# [Data extract]

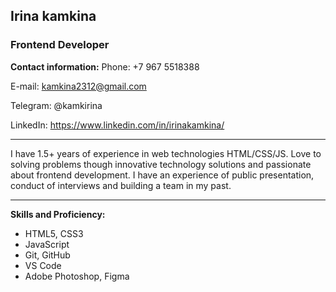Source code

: ## Irina kamkina

### Frontend Developer

**Contact information:**
Phone: +7 967 5518388

E-mail: kamkina2312@gmail.com

Telegram: @kamkirina

LinkedIn: https://www.linkedin.com/in/irinakamkina/

---

I have 1.5+ years of experience in web technologies HTML/CSS/JS. Love to solving
problems though innovative technology solutions and passionate about frontend development. I have
an experience of public presentation, conduct of interviews and building a team in my past.

---

**Skills and Proficiency:**

- HTML5, CSS3
- JavaScript
- Git, GitHub
- VS Code
- Adobe Photoshop, Figma
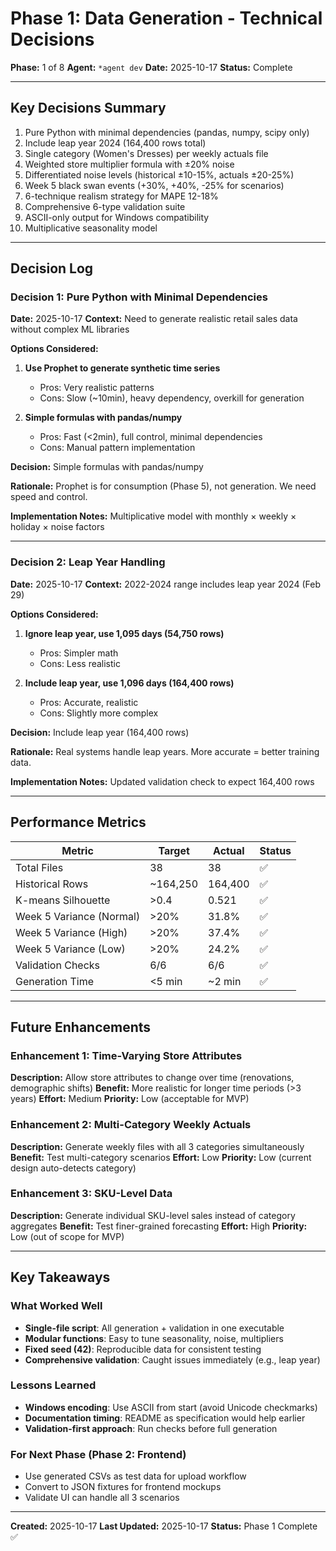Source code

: # Phase 1: Data Generation - Technical Decisions

**Phase:** 1 of 8
**Agent:** `*agent dev`
**Date:** 2025-10-17
**Status:** Complete

---

## Key Decisions Summary

1. Pure Python with minimal dependencies (pandas, numpy, scipy only)
2. Include leap year 2024 (164,400 rows total)
3. Single category (Women's Dresses) per weekly actuals file
4. Weighted store multiplier formula with ±20% noise
5. Differentiated noise levels (historical ±10-15%, actuals ±20-25%)
6. Week 5 black swan events (+30%, +40%, -25% for scenarios)
7. 6-technique realism strategy for MAPE 12-18%
8. Comprehensive 6-type validation suite
9. ASCII-only output for Windows compatibility
10. Multiplicative seasonality model

---

## Decision Log

### Decision 1: Pure Python with Minimal Dependencies
**Date:** 2025-10-17
**Context:** Need to generate realistic retail sales data without complex ML libraries

**Options Considered:**
1. **Use Prophet to generate synthetic time series**
   - Pros: Very realistic patterns
   - Cons: Slow (~10min), heavy dependency, overkill for generation

2. **Simple formulas with pandas/numpy**
   - Pros: Fast (<2min), full control, minimal dependencies
   - Cons: Manual pattern implementation

**Decision:** Simple formulas with pandas/numpy

**Rationale:** Prophet is for consumption (Phase 5), not generation. We need speed and control.

**Implementation Notes:** Multiplicative model with monthly × weekly × holiday × noise factors

---

### Decision 2: Leap Year Handling
**Date:** 2025-10-17
**Context:** 2022-2024 range includes leap year 2024 (Feb 29)

**Options Considered:**
1. **Ignore leap year, use 1,095 days (54,750 rows)**
   - Pros: Simpler math
   - Cons: Less realistic

2. **Include leap year, use 1,096 days (164,400 rows)**
   - Pros: Accurate, realistic
   - Cons: Slightly more complex

**Decision:** Include leap year (164,400 rows)

**Rationale:** Real systems handle leap years. More accurate = better training data.

**Implementation Notes:** Updated validation check to expect 164,400 rows

---

## Performance Metrics

| Metric | Target | Actual | Status |
|--------|--------|--------|--------|
| Total Files | 38 | 38 | ✅ |
| Historical Rows | ~164,250 | 164,400 | ✅ |
| K-means Silhouette | >0.4 | 0.521 | ✅ |
| Week 5 Variance (Normal) | >20% | 31.8% | ✅ |
| Week 5 Variance (High) | >20% | 37.4% | ✅ |
| Week 5 Variance (Low) | >20% | 24.2% | ✅ |
| Validation Checks | 6/6 | 6/6 | ✅ |
| Generation Time | <5 min | ~2 min | ✅ |

---

## Future Enhancements

### Enhancement 1: Time-Varying Store Attributes
**Description:** Allow store attributes to change over time (renovations, demographic shifts)
**Benefit:** More realistic for longer time periods (>3 years)
**Effort:** Medium
**Priority:** Low (acceptable for MVP)

### Enhancement 2: Multi-Category Weekly Actuals
**Description:** Generate weekly files with all 3 categories simultaneously
**Benefit:** Test multi-category scenarios
**Effort:** Low
**Priority:** Low (current design auto-detects category)

### Enhancement 3: SKU-Level Data
**Description:** Generate individual SKU-level sales instead of category aggregates
**Benefit:** Test finer-grained forecasting
**Effort:** High
**Priority:** Low (out of scope for MVP)

---

## Key Takeaways

### What Worked Well
- **Single-file script**: All generation + validation in one executable
- **Modular functions**: Easy to tune seasonality, noise, multipliers
- **Fixed seed (42)**: Reproducible data for consistent testing
- **Comprehensive validation**: Caught issues immediately (e.g., leap year)

### Lessons Learned
- **Windows encoding**: Use ASCII from start (avoid Unicode checkmarks)
- **Documentation timing**: README as specification would help earlier
- **Validation-first approach**: Run checks before full generation

### For Next Phase (Phase 2: Frontend)
- Use generated CSVs as test data for upload workflow
- Convert to JSON fixtures for frontend mockups
- Validate UI can handle all 3 scenarios

---

**Created:** 2025-10-17
**Last Updated:** 2025-10-17
**Status:** Phase 1 Complete ✅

# [Description of the task]
Set down the material again exactly. Don't carry over any pictures.

# [Result of this task]
Source code

: ## Irina kamkina

### Frontend Developer

**Contact information:**
Phone: +7 967 5518388

E-mail: kamkina2312@gmail.com

Telegram: @kamkirina

LinkedIn: https://www.linkedin.com/in/irinakamkina/

---

I have 1.5+ years of experience in web technologies HTML/CSS/JS. Love to solving
problems though innovative technology solutions and passionate about frontend development. I have
an experience of public presentation, conduct of interviews and building a team in my past.

---

**Skills and Proficiency:**

- HTML5, CSS3
- JavaScript
- Git, GitHub
- VS Code
- Adobe Photoshop, Figma
Source code

: # Phase 1: Data Generation - Technical Decisions

**Phase:** 1 of 8
**Agent:** `*agent dev`
**Date:** 2025-10-17
**Status:** Complete

---

## Key Decisions Summary

1. Pure Python with minimal dependencies (pandas, numpy, scipy only)
2. Include leap year 2024 (164,400 rows total)
3. Single category (Women's Dresses) per weekly actuals file
4. Weighted store multiplier formula with ±20% noise
5. Differentiated noise levels (historical ±10-15%, actuals ±20-25%)
6. Week 5 black swan events (+30%, +40%, -25% for scenarios)
7. 6-technique realism strategy for MAPE 12-18%
8. Comprehensive 6-type validation suite
9. ASCII-only output for Windows compatibility
10. Multiplicative seasonality model

---

## Decision Log

### Decision 1: Pure Python with Minimal Dependencies
**Date:** 2025-10-17
**Context:** Need to generate realistic retail sales data without complex ML libraries

**Options Considered:**
1. **Use Prophet to generate synthetic time series**
   - Pros: Very realistic patterns
   - Cons: Slow (~10min), heavy dependency, overkill for generation

2. **Simple formulas with pandas/numpy**
   - Pros: Fast (<2min), full control, minimal dependencies
   - Cons: Manual pattern implementation

**Decision:** Simple formulas with pandas/numpy

**Rationale:** Prophet is for consumption (Phase 5), not generation. We need speed and control.

**Implementation Notes:** Multiplicative model with monthly × weekly × holiday × noise factors

---

### Decision 2: Leap Year Handling
**Date:** 2025-10-17
**Context:** 2022-2024 range includes leap year 2024 (Feb 29)

**Options Considered:**
1. **Ignore leap year, use 1,095 days (54,750 rows)**
   - Pros: Simpler math
   - Cons: Less realistic

2. **Include leap year, use 1,096 days (164,400 rows)**
   - Pros: Accurate, realistic
   - Cons: Slightly more complex

**Decision:** Include leap year (164,400 rows)

**Rationale:** Real systems handle leap years. More accurate = better training data.

**Implementation Notes:** Updated validation check to expect 164,400 rows

---

## Performance Metrics

| Metric | Target | Actual | Status |
|--------|--------|--------|--------|
| Total Files | 38 | 38 | ✅ |
| Historical Rows | ~164,250 | 164,400 | ✅ |
| K-means Silhouette | >0.4 | 0.521 | ✅ |
| Week 5 Variance (Normal) | >20% | 31.8% | ✅ |
| Week 5 Variance (High) | >20% | 37.4% | ✅ |
| Week 5 Variance (Low) | >20% | 24.2% | ✅ |
| Validation Checks | 6/6 | 6/6 | ✅ |
| Generation Time | <5 min | ~2 min | ✅ |

---

## Future Enhancements

### Enhancement 1: Time-Varying Store Attributes
**Description:** Allow store attributes to change over time (renovations, demographic shifts)
**Benefit:** More realistic for longer time periods (>3 years)
**Effort:** Medium
**Priority:** Low (acceptable for MVP)

### Enhancement 2: Multi-Category Weekly Actuals
**Description:** Generate weekly files with all 3 categories simultaneously
**Benefit:** Test multi-category scenarios
**Effort:** Low
**Priority:** Low (current design auto-detects category)

### Enhancement 3: SKU-Level Data
**Description:** Generate individual SKU-level sales instead of category aggregates
**Benefit:** Test finer-grained forecasting
**Effort:** High
**Priority:** Low (out of scope for MVP)

---

## Key Takeaways

### What Worked Well
- **Single-file script**: All generation + validation in one executable
- **Modular functions**: Easy to tune seasonality, noise, multipliers
- **Fixed seed (42)**: Reproducible data for consistent testing
- **Comprehensive validation**: Caught issues immediately (e.g., leap year)

### Lessons Learned
- **Windows encoding**: Use ASCII from start (avoid Unicode checkmarks)
- **Documentation timing**: README as specification would help earlier
- **Validation-first approach**: Run checks before full generation

### For Next Phase (Phase 2: Frontend)
- Use generated CSVs as test data for upload workflow
- Convert to JSON fixtures for frontend mockups
- Validate UI can handle all 3 scenarios

---

**Created:** 2025-10-17
**Last Updated:** 2025-10-17
**Status:** Phase 1 Complete ✅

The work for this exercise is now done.